Lorenzo spent four years in the United States (“I got a tourist visa, then I bought a green card,” he says), and has many stories of the racism and xenophobia he encountered there. He came home last December, and he says that he wants to stay around home as much as possible now—his children tell him that he missed their childhood, between all his work in other parts of the country and his stint in the U.S.—but he has not lost sight of his compromiso (obligation) to continue what he considers important work. In 2000, he graduated with a degree in social work and is now working with other active community leaders from the surrounding rural areas to conduct needs-assessments and to initiate grass-roots community development projects.

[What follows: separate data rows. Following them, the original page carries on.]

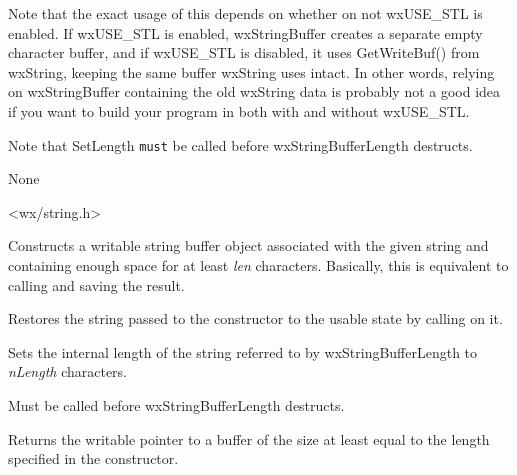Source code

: Note that the exact usage of this depends on whether on not wxUSE\_STL is enabled.  If
wxUSE\_STL is enabled, wxStringBuffer creates a separate empty character buffer, and
if wxUSE\_STL is disabled, it uses GetWriteBuf() from wxString, keeping the same buffer
wxString uses intact.  In other words, relying on wxStringBuffer containing the old 
wxString data is probably not a good idea if you want to build your program in both
with and without wxUSE\_STL.

Note that SetLength {\tt must} be called before wxStringBufferLength destructs.


None


<wx/string.h>



\label{wxstringbufferlengthctor}


Constructs a writable string buffer object associated with the given string
and containing enough space for at least {\it len} characters. Basically, this
is equivalent to calling  and
saving the result.


\label{wxstringbufferlengthdtor}


Restores the string passed to the constructor to the usable state by calling 
 on it.


\label{wxstringbufferlengthsetlength}


Sets the internal length of the string referred to by wxStringBufferLength to 
{\it nLength} characters.

Must be called before wxStringBufferLength destructs.


\label{wxstringbufferlengthwxchar}


Returns the writable pointer to a buffer of the size at least equal to the
length specified in the constructor.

Although he has only been back for about a year, he has already been elected president of the community’s junta directiva. One of his plans for the coming year is to fight for legal acknowledgment of a neighboring hamlet’s natural springs as public domain. When the community’s land was purchased by the parish from Miramar, the wealthy finca owner reserved the right to the water on that land, using the river to generate energy and the natural spring water for the foodstuffs produced by his dairy factory Parma, all at the expense of the community members’ own water supply. All in all, Lorenzo might embellish a little bit, but he only does so because he knows that he has had an amazing life and is a tremendously inspiring person, and I am glad to have met him and look forward to getting to know him better.

Lorenzo’s wife, Doña Candelaria, is a similarly amazing person. Unfortunately, we have not learned as much about her life because she speaks little “Castilla,” or Spanish, and my Kaqchikel, though improving, is still hardly good enough to engage in real conversation. She is up before the sun every morning, shuffling around to get a start on the day before anyone else is awake. She does all her duties as the matriarch of a Mayan family, cooking, cleaning and making beds, but, probably in part due to Lorenzo’s frequent absence for many years, she also does work that is usually delegated to men: digging ditches, tending to and harvesting coffee and maize up in the mountain. She is an amazing, graceful and humble woman, and I look forward to learning from her—not just how to speak Kaqchikel, but also how to give much more to one’s world than one has received.

The children in the family are, in order: Lesvia, 24, married and with her first infant, she lives with her husband in another part of town; Rubin, 21, a seminary student in the department capital of Sololá; Werner, 19, studying in San Lucas to be a bilingual school teacher in Spanish and Kaqchikel; Mariela, 15, an adorably chatty and playful girl; Greysi, 13, also pleasant but painfully shy, and an astoundingly good weaver; and Rosbin, 7, (above) the cutest, sprightliest little boy I have ever met!

We have enjoyed our life thus far in Colonia Pampojilá, and we look forward to sharing more about our experiences here in the future!

2 comments:

Anonymous said...

Congratulations on your new Chapter and thank you for sharing your next leg in your journey!

When the time comes to write your autobiography, what will matter most will be how many chapters it is!

Love
Byron

Becca Hartman said...

Wow - this sounds amazing! I am glad that you took the leap and have joined this new family. Certainly different, as you say, but it sounds like you have already lived into this family's daily routine. I look forward to more stories, friends, and I hope that this is a great opportunity for both of you.